Today's Pic online has a pretty good feature focusing on the fact that high water also brings large amounts of sediments...that unfortunately are floating out to the open Gulf:
More than a billion dollars of coastal restoration projects are on the books, including a slew of river diversions that equate to a wholesale replumbing of the river, but many of them are likely years away from completion due to past financing issues. Instead, river water is cascading into the Bonnet Carre Spillway and Lake Pontchartrain, where blankets of algae leading to fish kills may soon result. Floodwater billowing into the Gulf is expected to have similar effects.
As many in the coastal restoration community say the state has less than a decade to avoid disastrous land loss, the missed opportunity to harness the river's power has broad implications for the coast's future, and puts state and federal agencies under heightened pressure in upcoming years...
The state's master plan for coastal restoration, approved last year, proposes a series of diversions beginning at Donaldsonville and extending to the river's mouth. But the blueprint has not been fully financed.
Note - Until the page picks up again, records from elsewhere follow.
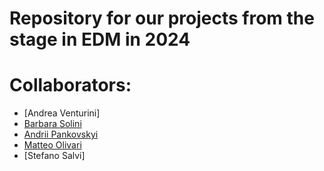 Repository for our projects from the stage in EDM in 2024
=========================================================

# Collaborators:
- [Andrea Venturini]
- [Barbara Solini](https://github.com/barb-ctr)
- [Andrii Pankovskyi](https://github.com/A-sc0rp)
- [Matteo Olivari](https://github.com/Olivariz)
- [Stefano Salvi]
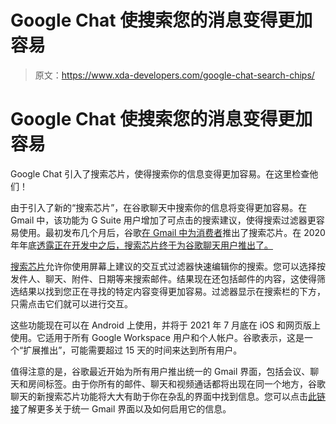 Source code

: # Google Chat 使搜索您的消息变得更加容易

> 原文：<https://www.xda-developers.com/google-chat-search-chips/>

# Google Chat 使搜索您的消息变得更加容易

Google Chat 引入了搜索芯片，使得搜索你的信息变得更加容易。在这里检查他们！

由于引入了新的“搜索芯片”，在谷歌聊天中搜索你的信息将变得更加容易。在 Gmail 中，该功能为 G Suite 用户增加了可点击的搜索建议，使得搜索过滤器更容易使用。最初发布几个月后，谷歌[在 Gmail 中为消费者](https://www.xda-developers.com/google-starts-rolling-out-search-chips-gmail-consumers/)推出了搜索芯片。在 2020 年年底[透露正在开发中之后，搜索芯片终于为谷歌聊天用户推出了。](https://www.xda-developers.com/google-prepares-bring-gmail-search-chips-feature-mobile/)

[搜索芯片](https://workspaceupdates.googleblog.com/2021/06/improved-search-in-google-chat.html)允许你使用屏幕上建议的交互式过滤器快速编辑你的搜索。您可以选择按发件人、聊天、附件、日期等来搜索邮件。结果现在还包括邮件的内容，这使得筛选结果以找到您正在寻找的特定内容变得更加容易。过滤器显示在搜索栏的下方，只需点击它们就可以进行交互。

这些功能现在可以在 Android 上使用，并将于 2021 年 7 月底在 iOS 和网页版上使用。它适用于所有 Google Workspace 用户和个人帐户。谷歌表示，这是一个“扩展推出”，可能需要超过 15 天的时间来达到所有用户。

值得注意的是，谷歌最近开始为所有用户推出统一的 Gmail 界面，包括会议、聊天和房间标签。由于你所有的邮件、聊天和视频通话都将出现在同一个地方，谷歌聊天的新搜索芯片功能将大大有助于你在杂乱的界面中找到信息。您可以点击[此链接](https://www.xda-developers.com/unified-gmail-interface-google-chat-available-everyone/)了解更多关于统一 Gmail 界面以及如何启用它的信息。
Another long-awaited restoration study from the corps, delayed since last year, is expected by December.
Projects at Violet and Myrtle Grove in St. Bernard and Plaquemines parishes, along with upriver projects designed to stimulate the Lake Maurepas area, were specifically mentioned in last year's Water Resources Development Act passed by Congress. Although authorized, the appropriations for those projects have not come through.
Just in that bill, authorizations for diversion projects total more than $700 million, and they address only portions of the river system. Next month, the Louisiana Coastal Protection and Restoration Authority will decide on how to spend $300 million in state surplus money set aside for hurricane protection and coastal restoration projects. Other money will be available through Louisiana's share of offshore oil and gas revenue, and a 1990 bill known as the Breaux Act.
I dunno--maybe we oughta change the name of the river to "Terry Schiavo." Perhaps that would wake up the clowns in Washington.